*** WORKING DATA
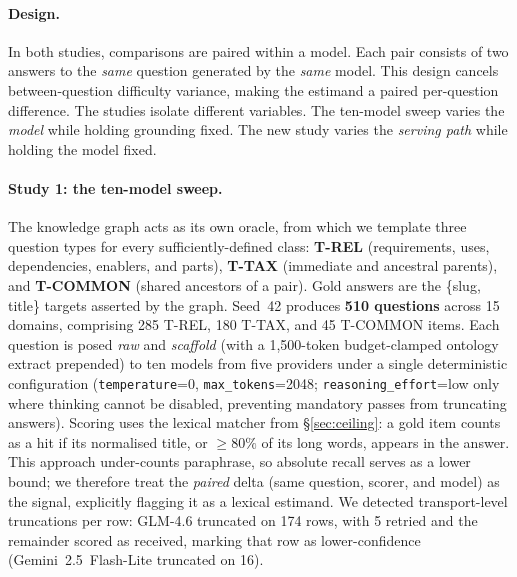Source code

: \documentclass[10pt,twocolumn]{article}
\begin{document}
\paragraph{Design.} In both studies, comparisons are paired within a model. Each pair consists of two answers to the \emph{same} question generated by the \emph{same} model. This design cancels between-question difficulty variance, making the estimand a paired per-question difference. The studies isolate different variables. The ten-model sweep varies the \emph{model} while holding grounding fixed. The new study varies the \emph{serving path} while holding the model fixed.

\paragraph{Study 1: the ten-model sweep.} The knowledge graph acts as its own oracle, from which we template three question types for every sufficiently-defined class: \textbf{T-REL} (requirements, uses, dependencies, enablers, and parts), \textbf{T-TAX} (immediate and ancestral parents), and \textbf{T-COMMON} (shared ancestors of a pair). Gold answers are the \{slug, title\} targets asserted by the graph. Seed~42 produces \textbf{510 questions} across 15 domains, comprising 285 T-REL, 180 T-TAX, and 45 T-COMMON items. Each question is posed \emph{raw} and \emph{scaffold} (with a 1{,}500-token budget-clamped ontology extract prepended) to ten models from five providers under a single deterministic configuration (\texttt{temperature}=0, \texttt{max\_tokens}=2048; \texttt{reasoning\_effort}=low only where thinking cannot be disabled, preventing mandatory passes from truncating answers). Scoring uses the lexical matcher from \S\ref{sec:ceiling}: a gold item counts as a hit if its normalised title, or $\geq80\%$ of its long words, appears in the answer. This approach under-counts paraphrase, so absolute recall serves as a lower bound; we therefore treat the \emph{paired} delta (same question, scorer, and model) as the signal, explicitly flagging it as a lexical estimand. We detected transport-level truncations per row: GLM-4.6 truncated on 174 rows, with 5 retried and the remainder scored as received, marking that row as lower-confidence (Gemini~2.5~Flash-Lite truncated on 16).
\end{document}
******
> [EXERCISE REQUIREMENTS]
Word for word, repeat the lines of data above, omitting every picture.

> [TASK OUTPUT]
Source code

: \documentclass[10pt,twocolumn]{article}
\begin{document}
\paragraph{Design.} In both studies, comparisons are paired within a model. Each pair consists of two answers to the \emph{same} question generated by the \emph{same} model. This design cancels between-question difficulty variance, making the estimand a paired per-question difference. The studies isolate different variables. The ten-model sweep varies the \emph{model} while holding grounding fixed. The new study varies the \emph{serving path} while holding the model fixed.

\paragraph{Study 1: the ten-model sweep.} The knowledge graph acts as its own oracle, from which we template three question types for every sufficiently-defined class: \textbf{T-REL} (requirements, uses, dependencies, enablers, and parts), \textbf{T-TAX} (immediate and ancestral parents), and \textbf{T-COMMON} (shared ancestors of a pair). Gold answers are the \{slug, title\} targets asserted by the graph. Seed~42 produces \textbf{510 questions} across 15 domains, comprising 285 T-REL, 180 T-TAX, and 45 T-COMMON items. Each question is posed \emph{raw} and \emph{scaffold} (with a 1{,}500-token budget-clamped ontology extract prepended) to ten models from five providers under a single deterministic configuration (\texttt{temperature}=0, \texttt{max\_tokens}=2048; \texttt{reasoning\_effort}=low only where thinking cannot be disabled, preventing mandatory passes from truncating answers). Scoring uses the lexical matcher from \S\ref{sec:ceiling}: a gold item counts as a hit if its normalised title, or $\geq80\%$ of its long words, appears in the answer. This approach under-counts paraphrase, so absolute recall serves as a lower bound; we therefore treat the \emph{paired} delta (same question, scorer, and model) as the signal, explicitly flagging it as a lexical estimand. We detected transport-level truncations per row: GLM-4.6 truncated on 174 rows, with 5 retried and the remainder scored as received, marking that row as lower-confidence (Gemini~2.5~Flash-Lite truncated on 16).
\end{document}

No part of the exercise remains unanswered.